It referred to Aliaa Magda Elmahdy, 20, who posted in eight naked pictures on her blog with the aim to "screams against a society of violence, racism, sexism, sexual harassment and hypocrisy," as she wrote on Facebook.
Nearly 1,000 people subscribed to her Facebook page in the past few days and on Twitter the topic is still going strong.
Different reactions started to pour from @abraralshammari who said "@3awadalla I think she really is brave. Nudity is natural and she's sending a message: abandon past notions of nudity being shameful" to @ReemAwad who tweeted: "@3awadalla I don't see it as bravery, but lack of modesty."
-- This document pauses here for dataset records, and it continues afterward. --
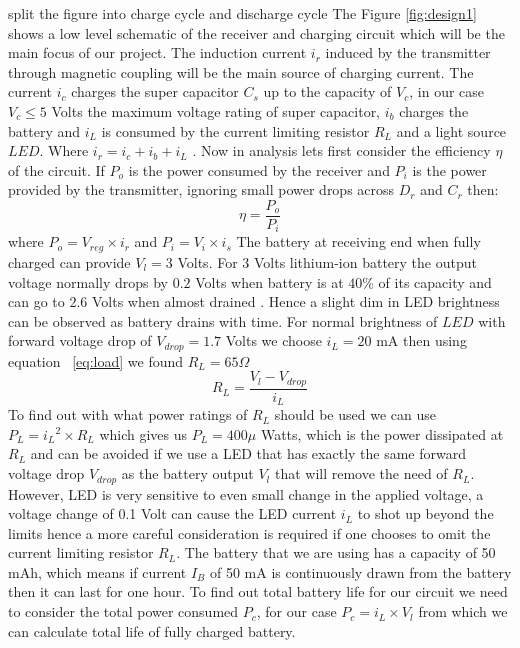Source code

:  split the figure into charge cycle and discharge cycle
The Figure \ref{fig:design1}
shows a low level schematic of the receiver and charging circuit which will be the main focus of our project. The induction current $i_r$ induced by the transmitter through magnetic coupling will be the main source of charging current. The current $i_c$ charges the super capacitor $C_s$ up to the capacity of $V_c$, in our case $V_c \leq 5$ Volts the maximum voltage rating of super capacitor, $i_b$ charges the battery and $i_L$ is consumed by the current limiting resistor $R_L$  and a light source $LED$. Where $i_r = i_c + i_b +i_L$ . Now in analysis lets first consider the efficiency ${\eta}$ of the circuit.
If $P_{o}$ is the power consumed by the receiver and $P_{i}$ is the power provided by the transmitter, ignoring small power drops across $D_r$ and $C_r$  then:
\begin{equation}\label{eq:effb}
 {\eta} = \frac{P_o}{P_i}
\end{equation}
where $P_o = V_{reg} \times i_r $ and $P_i = V_i \times i_s $
The battery at receiving end when fully charged can provide $V_l = 3 $ Volts.
For 3 Volts lithium-ion battery the output voltage normally drops by $0.2 $ Volts when battery is at $40 \%$ of its capacity and can go to $2.6 $ Volts when almost drained \cite{IAmp}. Hence a slight dim in LED brightness can be observed as battery drains with time.
For normal brightness of $LED$ with forward voltage drop of $V_{drop} = 1.7 $ Volts we choose $i_L = 20 $ mA then using equation ~\ref{eq:load} we found $R_L = 65 \Omega $
\begin{equation}\label{eq:load}
 R_L = \frac{V_l - V_{drop}}{i_L}
\end{equation}
To find out with what power ratings of $R_L$ should be used we can use $P_L = {i_L}^2 \times R_L $ which gives us $P_L = 400 \mu$ Watts, which is the power dissipated at $R_L$ and can be avoided if we use a LED that has exactly the same forward voltage drop $V_{drop}$ as the battery output $V_l$ that will remove the need of $R_L$. However, LED is very sensitive to even small change in the applied voltage, a voltage change of 0.1 Volt can cause the LED current $i_L$ to shot up beyond the limits hence a more careful consideration is required if one chooses to omit the current limiting resistor $R_L$.
The battery that we are using has a capacity of 50 mAh, which means if current $I_B$ of 50 mA  is continuously drawn from the battery then it can last for one hour. To find out total battery life for our circuit we need to consider the total power consumed $P_c$, for our case $P_c = i_L \times V_l $ from which we can calculate total life of fully charged battery.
Amanda Banoub, an Egyptian-American actress who was featured in Nox Magazine defended the young woman saying that "people are angered by Aliaa because she displayed genuine purity & modesty without a single layer of clothing".
She added that "nude art is the reflection of humanity. It's not about like or dislike. It's about observation and connection".
Aliaa, student at the American University of Cairo, defines herself as "Secular, Liberal, Feminist, Vegetarian, Individualist Egyptian". In a tweet, she said "I took my nude photo myself in my parent's home months before I met @Kareemamer [her boyfriend] and I'm atheist since I was 16".
"I'm very impressed and inspired by your courage. The revolution in Egypt needs to be a catalyst for greater freedom of expression," wrote an anonymous commenter. "It's your body and it's entirely up to you how you choose to express yourself."
However, some people fear that Elmahdy's pictures might affect the revolutionary image. "Egyptian liberals will now be seen as pro-nudity, and that could really damage their election campaign," said Ruwayda Mustafah, blogger for the Huffington Post and Global Voices.
Award winning journalist Ethar El-Katatney said that "do feel sorry for her" because she is "barely 20 and misguided. This will shadow her forever".
Others are more cautious in assessing her daring move. @joealphi tweet "Maybe she has a point but expressed it in a wrong way and country ... but she succeeded on reaching out her voice"
Some people even criticised the artistic nature of her pictures. "The lighting is aweful & the composition is dreadful break all the social boundaries you want, but don't call it ART," tweeted Lilian Wagdy, an Egyptian artist.